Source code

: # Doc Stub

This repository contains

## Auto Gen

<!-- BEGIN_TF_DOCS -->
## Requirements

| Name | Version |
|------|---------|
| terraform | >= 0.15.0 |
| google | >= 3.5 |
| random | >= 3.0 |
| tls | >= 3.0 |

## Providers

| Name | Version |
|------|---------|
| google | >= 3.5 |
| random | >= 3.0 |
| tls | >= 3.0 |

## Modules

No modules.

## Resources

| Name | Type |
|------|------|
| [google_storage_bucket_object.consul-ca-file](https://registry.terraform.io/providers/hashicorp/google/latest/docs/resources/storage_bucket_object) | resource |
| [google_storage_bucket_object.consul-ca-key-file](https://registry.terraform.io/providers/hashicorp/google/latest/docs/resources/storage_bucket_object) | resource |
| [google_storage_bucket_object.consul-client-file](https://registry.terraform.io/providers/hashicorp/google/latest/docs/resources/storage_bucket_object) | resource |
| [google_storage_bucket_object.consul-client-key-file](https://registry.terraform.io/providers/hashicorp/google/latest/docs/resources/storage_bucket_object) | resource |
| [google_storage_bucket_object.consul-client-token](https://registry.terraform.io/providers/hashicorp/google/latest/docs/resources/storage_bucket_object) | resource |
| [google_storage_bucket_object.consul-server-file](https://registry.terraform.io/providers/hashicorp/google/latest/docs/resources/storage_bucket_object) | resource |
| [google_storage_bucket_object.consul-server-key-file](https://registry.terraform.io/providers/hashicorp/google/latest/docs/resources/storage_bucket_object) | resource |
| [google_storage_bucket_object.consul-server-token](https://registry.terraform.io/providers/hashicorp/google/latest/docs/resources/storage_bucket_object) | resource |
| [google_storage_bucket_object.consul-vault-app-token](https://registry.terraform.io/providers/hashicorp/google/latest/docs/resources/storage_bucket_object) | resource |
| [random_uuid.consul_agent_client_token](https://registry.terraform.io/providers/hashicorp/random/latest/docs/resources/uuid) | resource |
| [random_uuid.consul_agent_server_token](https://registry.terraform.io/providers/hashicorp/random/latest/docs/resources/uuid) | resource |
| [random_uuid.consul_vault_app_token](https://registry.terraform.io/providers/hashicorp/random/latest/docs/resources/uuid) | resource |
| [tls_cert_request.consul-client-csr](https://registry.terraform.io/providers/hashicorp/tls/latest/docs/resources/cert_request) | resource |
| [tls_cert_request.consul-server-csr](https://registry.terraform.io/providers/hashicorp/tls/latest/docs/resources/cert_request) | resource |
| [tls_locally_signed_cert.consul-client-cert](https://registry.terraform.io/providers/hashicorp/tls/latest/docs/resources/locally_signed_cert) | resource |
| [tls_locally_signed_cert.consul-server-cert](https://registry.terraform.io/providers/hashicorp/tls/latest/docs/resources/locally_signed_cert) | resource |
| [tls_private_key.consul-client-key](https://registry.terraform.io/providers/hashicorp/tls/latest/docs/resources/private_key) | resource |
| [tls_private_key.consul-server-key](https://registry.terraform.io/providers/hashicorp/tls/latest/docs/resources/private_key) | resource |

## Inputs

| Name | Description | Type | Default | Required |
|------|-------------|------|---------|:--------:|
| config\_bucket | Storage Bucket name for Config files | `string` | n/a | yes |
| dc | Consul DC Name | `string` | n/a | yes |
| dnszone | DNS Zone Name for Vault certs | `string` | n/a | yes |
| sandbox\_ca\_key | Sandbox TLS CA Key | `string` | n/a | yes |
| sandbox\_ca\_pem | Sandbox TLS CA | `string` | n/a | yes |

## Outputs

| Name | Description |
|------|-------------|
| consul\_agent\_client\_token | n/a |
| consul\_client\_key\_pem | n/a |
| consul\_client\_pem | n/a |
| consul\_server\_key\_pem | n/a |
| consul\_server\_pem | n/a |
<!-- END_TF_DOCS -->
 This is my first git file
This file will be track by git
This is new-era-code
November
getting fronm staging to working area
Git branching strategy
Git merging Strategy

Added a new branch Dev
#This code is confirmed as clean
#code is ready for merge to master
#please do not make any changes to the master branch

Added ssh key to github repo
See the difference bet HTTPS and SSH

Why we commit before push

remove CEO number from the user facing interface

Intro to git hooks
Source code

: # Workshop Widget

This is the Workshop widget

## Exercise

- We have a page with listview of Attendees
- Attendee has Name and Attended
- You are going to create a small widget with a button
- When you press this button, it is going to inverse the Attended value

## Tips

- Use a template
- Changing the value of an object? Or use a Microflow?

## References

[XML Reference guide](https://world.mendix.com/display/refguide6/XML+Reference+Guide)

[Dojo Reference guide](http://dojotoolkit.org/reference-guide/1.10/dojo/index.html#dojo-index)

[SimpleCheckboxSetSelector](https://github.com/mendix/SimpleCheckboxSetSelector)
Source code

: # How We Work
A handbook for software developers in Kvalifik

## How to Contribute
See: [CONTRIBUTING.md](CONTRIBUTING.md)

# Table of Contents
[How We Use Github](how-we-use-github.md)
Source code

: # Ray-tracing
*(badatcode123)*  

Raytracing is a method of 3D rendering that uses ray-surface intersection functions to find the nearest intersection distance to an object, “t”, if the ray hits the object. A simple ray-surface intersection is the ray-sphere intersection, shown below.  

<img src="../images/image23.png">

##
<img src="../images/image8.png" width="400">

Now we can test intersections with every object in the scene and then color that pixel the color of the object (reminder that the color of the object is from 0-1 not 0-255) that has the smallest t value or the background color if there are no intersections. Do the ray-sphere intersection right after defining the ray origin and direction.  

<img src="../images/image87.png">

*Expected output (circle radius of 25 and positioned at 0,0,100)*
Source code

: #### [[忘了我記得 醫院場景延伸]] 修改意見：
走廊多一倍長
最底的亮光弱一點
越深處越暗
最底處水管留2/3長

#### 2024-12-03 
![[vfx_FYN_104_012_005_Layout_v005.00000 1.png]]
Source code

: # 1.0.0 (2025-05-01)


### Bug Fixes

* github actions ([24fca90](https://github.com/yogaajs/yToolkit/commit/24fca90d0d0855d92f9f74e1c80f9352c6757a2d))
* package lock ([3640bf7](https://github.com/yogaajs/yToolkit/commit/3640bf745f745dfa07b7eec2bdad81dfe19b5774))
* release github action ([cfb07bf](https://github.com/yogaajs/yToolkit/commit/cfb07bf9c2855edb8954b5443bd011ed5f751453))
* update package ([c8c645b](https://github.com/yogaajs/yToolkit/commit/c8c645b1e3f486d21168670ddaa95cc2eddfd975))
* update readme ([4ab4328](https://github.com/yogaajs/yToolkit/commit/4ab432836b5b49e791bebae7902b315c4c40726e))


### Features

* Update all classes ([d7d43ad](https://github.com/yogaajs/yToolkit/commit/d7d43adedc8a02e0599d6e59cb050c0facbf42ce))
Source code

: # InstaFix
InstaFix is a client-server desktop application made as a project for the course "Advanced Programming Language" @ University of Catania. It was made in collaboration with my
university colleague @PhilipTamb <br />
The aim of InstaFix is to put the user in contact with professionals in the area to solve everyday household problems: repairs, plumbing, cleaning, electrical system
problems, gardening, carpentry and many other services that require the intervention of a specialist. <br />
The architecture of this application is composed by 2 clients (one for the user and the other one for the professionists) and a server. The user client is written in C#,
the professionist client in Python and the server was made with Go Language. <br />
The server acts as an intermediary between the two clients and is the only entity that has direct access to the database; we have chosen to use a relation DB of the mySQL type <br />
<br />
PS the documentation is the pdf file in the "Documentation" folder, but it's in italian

★ ★ ★ ★ ★ ★ ★

- [WORK ITEM]: Produce the material above again, word for word.

- [RESULT OF THIS EXERCISE]:
Source code

: # Doc Stub

This repository contains

## Auto Gen

<!-- BEGIN_TF_DOCS -->
## Requirements

| Name | Version |
|------|---------|
| terraform | >= 0.15.0 |
| google | >= 3.5 |
| random | >= 3.0 |
| tls | >= 3.0 |

## Providers

| Name | Version |
|------|---------|
| google | >= 3.5 |
| random | >= 3.0 |
| tls | >= 3.0 |

## Modules

No modules.

## Resources

| Name | Type |
|------|------|
| [google_storage_bucket_object.consul-ca-file](https://registry.terraform.io/providers/hashicorp/google/latest/docs/resources/storage_bucket_object) | resource |
| [google_storage_bucket_object.consul-ca-key-file](https://registry.terraform.io/providers/hashicorp/google/latest/docs/resources/storage_bucket_object) | resource |
| [google_storage_bucket_object.consul-client-file](https://registry.terraform.io/providers/hashicorp/google/latest/docs/resources/storage_bucket_object) | resource |
| [google_storage_bucket_object.consul-client-key-file](https://registry.terraform.io/providers/hashicorp/google/latest/docs/resources/storage_bucket_object) | resource |
| [google_storage_bucket_object.consul-client-token](https://registry.terraform.io/providers/hashicorp/google/latest/docs/resources/storage_bucket_object) | resource |
| [google_storage_bucket_object.consul-server-file](https://registry.terraform.io/providers/hashicorp/google/latest/docs/resources/storage_bucket_object) | resource |
| [google_storage_bucket_object.consul-server-key-file](https://registry.terraform.io/providers/hashicorp/google/latest/docs/resources/storage_bucket_object) | resource |
| [google_storage_bucket_object.consul-server-token](https://registry.terraform.io/providers/hashicorp/google/latest/docs/resources/storage_bucket_object) | resource |
| [google_storage_bucket_object.consul-vault-app-token](https://registry.terraform.io/providers/hashicorp/google/latest/docs/resources/storage_bucket_object) | resource |
| [random_uuid.consul_agent_client_token](https://registry.terraform.io/providers/hashicorp/random/latest/docs/resources/uuid) | resource |
| [random_uuid.consul_agent_server_token](https://registry.terraform.io/providers/hashicorp/random/latest/docs/resources/uuid) | resource |
| [random_uuid.consul_vault_app_token](https://registry.terraform.io/providers/hashicorp/random/latest/docs/resources/uuid) | resource |
| [tls_cert_request.consul-client-csr](https://registry.terraform.io/providers/hashicorp/tls/latest/docs/resources/cert_request) | resource |
| [tls_cert_request.consul-server-csr](https://registry.terraform.io/providers/hashicorp/tls/latest/docs/resources/cert_request) | resource |
| [tls_locally_signed_cert.consul-client-cert](https://registry.terraform.io/providers/hashicorp/tls/latest/docs/resources/locally_signed_cert) | resource |
| [tls_locally_signed_cert.consul-server-cert](https://registry.terraform.io/providers/hashicorp/tls/latest/docs/resources/locally_signed_cert) | resource |
| [tls_private_key.consul-client-key](https://registry.terraform.io/providers/hashicorp/tls/latest/docs/resources/private_key) | resource |
| [tls_private_key.consul-server-key](https://registry.terraform.io/providers/hashicorp/tls/latest/docs/resources/private_key) | resource |

## Inputs

| Name | Description | Type | Default | Required |
|------|-------------|------|---------|:--------:|
| config\_bucket | Storage Bucket name for Config files | `string` | n/a | yes |
| dc | Consul DC Name | `string` | n/a | yes |
| dnszone | DNS Zone Name for Vault certs | `string` | n/a | yes |
| sandbox\_ca\_key | Sandbox TLS CA Key | `string` | n/a | yes |
| sandbox\_ca\_pem | Sandbox TLS CA | `string` | n/a | yes |

## Outputs

| Name | Description |
|------|-------------|
| consul\_agent\_client\_token | n/a |
| consul\_client\_key\_pem | n/a |
| consul\_client\_pem | n/a |
| consul\_server\_key\_pem | n/a |
| consul\_server\_pem | n/a |
<!-- END_TF_DOCS -->
 This is my first git file
This file will be track by git
This is new-era-code
November
getting fronm staging to working area
Git branching strategy
Git merging Strategy

Added a new branch Dev
#This code is confirmed as clean
#code is ready for merge to master
#please do not make any changes to the master branch

Added ssh key to github repo
See the difference bet HTTPS and SSH

Why we commit before push

remove CEO number from the user facing interface

Intro to git hooks
Source code

: # Workshop Widget

This is the Workshop widget

## Exercise

- We have a page with listview of Attendees
- Attendee has Name and Attended
- You are going to create a small widget with a button
- When you press this button, it is going to inverse the Attended value

## Tips

- Use a template
- Changing the value of an object? Or use a Microflow?

## References

[XML Reference guide](https://world.mendix.com/display/refguide6/XML+Reference+Guide)

[Dojo Reference guide](http://dojotoolkit.org/reference-guide/1.10/dojo/index.html#dojo-index)

[SimpleCheckboxSetSelector](https://github.com/mendix/SimpleCheckboxSetSelector)
Source code

: # How We Work
A handbook for software developers in Kvalifik

## How to Contribute
See: [CONTRIBUTING.md](CONTRIBUTING.md)

# Table of Contents
[How We Use Github](how-we-use-github.md)
Source code

: # Ray-tracing
*(badatcode123)*  

Raytracing is a method of 3D rendering that uses ray-surface intersection functions to find the nearest intersection distance to an object, “t”, if the ray hits the object. A simple ray-surface intersection is the ray-sphere intersection, shown below.  

<img src="../images/image23.png">

##
<img src="../images/image8.png" width="400">

Now we can test intersections with every object in the scene and then color that pixel the color of the object (reminder that the color of the object is from 0-1 not 0-255) that has the smallest t value or the background color if there are no intersections. Do the ray-sphere intersection right after defining the ray origin and direction.  

<img src="../images/image87.png">

*Expected output (circle radius of 25 and positioned at 0,0,100)*
Source code

: #### [[忘了我記得 醫院場景延伸]] 修改意見：
走廊多一倍長
最底的亮光弱一點
越深處越暗
最底處水管留2/3長

#### 2024-12-03 
![[vfx_FYN_104_012_005_Layout_v005.00000 1.png]]
Source code

: # 1.0.0 (2025-05-01)


### Bug Fixes

* github actions ([24fca90](https://github.com/yogaajs/yToolkit/commit/24fca90d0d0855d92f9f74e1c80f9352c6757a2d))
* package lock ([3640bf7](https://github.com/yogaajs/yToolkit/commit/3640bf745f745dfa07b7eec2bdad81dfe19b5774))
* release github action ([cfb07bf](https://github.com/yogaajs/yToolkit/commit/cfb07bf9c2855edb8954b5443bd011ed5f751453))
* update package ([c8c645b](https://github.com/yogaajs/yToolkit/commit/c8c645b1e3f486d21168670ddaa95cc2eddfd975))
* update readme ([4ab4328](https://github.com/yogaajs/yToolkit/commit/4ab432836b5b49e791bebae7902b315c4c40726e))


### Features

* Update all classes ([d7d43ad](https://github.com/yogaajs/yToolkit/commit/d7d43adedc8a02e0599d6e59cb050c0facbf42ce))
Source code

: # InstaFix
InstaFix is a client-server desktop application made as a project for the course "Advanced Programming Language" @ University of Catania. It was made in collaboration with my
university colleague @PhilipTamb <br />
The aim of InstaFix is to put the user in contact with professionals in the area to solve everyday household problems: repairs, plumbing, cleaning, electrical system
problems, gardening, carpentry and many other services that require the intervention of a specialist. <br />
The architecture of this application is composed by 2 clients (one for the user and the other one for the professionists) and a server. The user client is written in C#,
the professionist client in Python and the server was made with Go Language. <br />
The server acts as an intermediary between the two clients and is the only entity that has direct access to the database; we have chosen to use a relation DB of the mySQL type <br />
<br />
PS the documentation is the pdf file in the "Documentation" folder, but it's in italian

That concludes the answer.